I gave up writing music criticism because I do not want to dispel the magic. I do not like viewing the world through a screen that makes me feel I have seen the Northern Lights with my naked eye even though of course I have done nothing of the sort. It is the transitory nature of live performance that makes it so enticing, so boogie wonderful – it cannot ever be captured again no matter how often you try to document and eyewitness.

Let me give you a few, very small pointers.

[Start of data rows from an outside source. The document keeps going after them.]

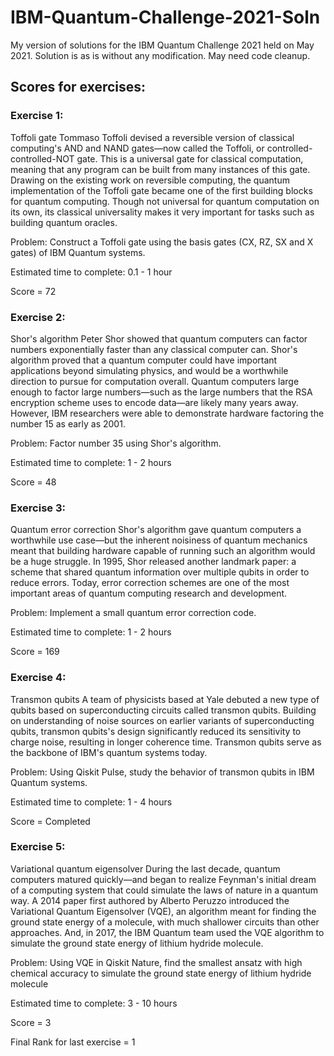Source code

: # IBM-Quantum-Challenge-2021-Soln
My version of solutions for the IBM Quantum Challenge 2021 held on May 2021. Solution is as is without any modification. May need code cleanup.

## Scores for exercises:
### Exercise 1: 

Toffoli gate
Tommaso Toffoli devised a reversible version of classical computing's AND and NAND gates—now called the Toffoli, or controlled-controlled-NOT gate. This is a universal gate for classical computation, meaning that any program can be built from many instances of this gate. Drawing on the existing work on reversible computing, the quantum implementation of the Toffoli gate became one of the first building blocks for quantum computing. Though not universal for quantum computation on its own, its classical universality makes it very important for tasks such as building quantum oracles.

Problem: Construct a Toffoli gate using the basis gates (CX, RZ, SX and X gates) of IBM Quantum systems.

Estimated time to complete: 0.1 - 1 hour

Score = 72

### Exercise 2:

Shor's algorithm
Peter Shor showed that quantum computers can factor numbers exponentially faster than any classical computer can. Shor's algorithm proved that a quantum computer could have important applications beyond simulating physics, and would be a worthwhile direction to pursue for computation overall. Quantum computers large enough to factor large numbers—such as the large numbers that the RSA encryption scheme uses to encode data—are likely many years away. However, IBM researchers were able to demonstrate hardware factoring the number 15 as early as 2001.

Problem: Factor number 35 using Shor's algorithm.

Estimated time to complete: 1 - 2 hours

Score = 48

### Exercise 3:
 
Quantum error correction
Shor's algorithm gave quantum computers a worthwhile use case—but the inherent noisiness of quantum mechanics meant that building hardware capable of running such an algorithm would be a huge struggle. In 1995, Shor released another landmark paper: a scheme that shared quantum information over multiple qubits in order to reduce errors. Today, error correction schemes are one of the most important areas of quantum computing research and development.

Problem: Implement a small quantum error correction code.

Estimated time to complete: 1 - 2 hours

Score = 169

### Exercise 4:

Transmon qubits
A team of physicists based at Yale debuted a new type of qubits based on superconducting circuits called transmon qubits. Building on understanding of noise sources on earlier variants of superconducting qubits, transmon qubits's design significantly reduced its sensitivity to charge noise, resulting in longer coherence time. Transmon qubits serve as the backbone of IBM's quantum systems today.

Problem: Using Qiskit Pulse, study the behavior of transmon qubits in IBM Quantum systems.

Estimated time to complete: 1 - 4 hours

Score = Completed

### Exercise 5:

Variational quantum eigensolver
During the last decade, quantum computers matured quickly—and began to realize Feynman's initial dream of a computing system that could simulate the laws of nature in a quantum way. A 2014 paper first authored by Alberto Peruzzo introduced the Variational Quantum Eigensolver (VQE), an algorithm meant for finding the ground state energy of a molecule, with much shallower circuits than other approaches. And, in 2017, the IBM Quantum team used the VQE algorithm to simulate the ground state energy of lithium hydride molecule.

Problem: Using VQE in Qiskit Nature, find the smallest ansatz with high chemical accuracy to simulate the ground state energy of lithium hydride molecule

Estimated time to complete: 3 - 10 hours

Score = 3

Final Rank for last exercise =  1 
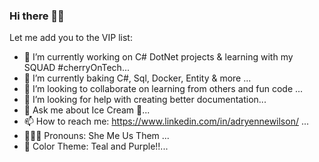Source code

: ### Hi there 👋🏽

<!--
**Dreamy26/Dreamy26** is a ✨ _special_ ✨ repository because its `README.md` (this file) appears on your GitHub profile.
-->
Let me add you to the VIP list:


- 🧚 I’m currently working on C# DotNet projects & learning with my SQUAD #cherryOnTech...
- 🥞 I’m currently baking C#, Sql, Docker, Entity & more ...
- 👯 I’m looking to collaborate on learning from others and fun code ...
- 🤔 I’m looking for help with creating better documentation...
- 💬 Ask me about Ice Cream 🍦...
- 📫 How to reach me:  https://www.linkedin.com/in/adryennewilson/ ...
- 💁🏽‍♀️ Pronouns: She Me Us Them ...
- 🥳 Color Theme: Teal and Purple!!...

DUBAIS: magic haunting, magic walking through the air, stalking every breath. I have no idea what Italo-disco sounds like and neither do you. I have no visual memory no. All I remember are my dreams. All I visualise are dreams. The cat becomes the human becomes the disco queen becomes all of us. This is Dubais.

I can’t touch it.

MATTRESS: More fun than any of us deserve, Richard Hawley and Ian Svenonius reimagined as a disco king, and of course Alan Vega and Suicide with glittery gold suits and deadpan, humorous, observations. Everything links. My favourite moments are your favourite moments are everyone’s favourite moments. Pause. My favourite chords are your favourite chords are everyone’s favourite chords. Pause.

I can’t touch it.

STIGMARIA (not pictured): someone remarks, “R.E.M. in a cardboard box” but honestly? This duo are way, way better. I am thinking my caustic 2000s sweethearts Lesbo Pig.

I can’t touch it.

BEEF CURTAINS: words are meaningless here. I, i, i, i, i… honestly? I like music that makes me question my place in the world. Very rude, very feral, very naughty, so much fun. I’m not sure that **** ******** even managed to get through 90 seconds of “music” (noise, feedback, screaming, thunderous mega-drumming, silence) without everything falling apart again. In places, they remind me of super-early Slits performances… not that I was ever lucky enough to see those. In places, they are jaw-droppingly brazen but they feel so inclusive and wonderfully free, unshackled by expectations. The blast is such a blast, heightened by the fact I am standing next to the band’s parents ******* themselves with laughter. One song sounds distressingly similar to The Clash’s ‘London Calling’ (well, it is, but with the words changed) but there again The Clash were never so outrageously fun. One song is a meows harmony version of ‘Teenage Kicks’. (This may have been the point where all the amps packed up, and the entire band sang everything vocally. It may not have been. I was too busy being awestruck to take notes.) There is an intro about teenage boys jacking off to a picture of your face. The entire performance lasts around 20 minutes, three and a bit songs, and is so much more life-enriching and mind-melting than 2000 thousand of whatever the **** it is you’ve been enjoying recently. The following evening, we are at a fireworks display in a house in Bevendean and for three seconds, the entire ******* sky explodes.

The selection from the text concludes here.